Your instructions.
Write the material out again, line by line, exactly as it is.
=== Begin Enclosure ===
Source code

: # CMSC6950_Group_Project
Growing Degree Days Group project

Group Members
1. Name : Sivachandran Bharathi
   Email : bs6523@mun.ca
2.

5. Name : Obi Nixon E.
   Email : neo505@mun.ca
=== End Enclosure ===
Exercise solution.
Source code

: # CMSC6950_Group_Project
Growing Degree Days Group project

Group Members
1. Name : Sivachandran Bharathi
   Email : bs6523@mun.ca
2.

5. Name : Obi Nixon E.
   Email : neo505@mun.ca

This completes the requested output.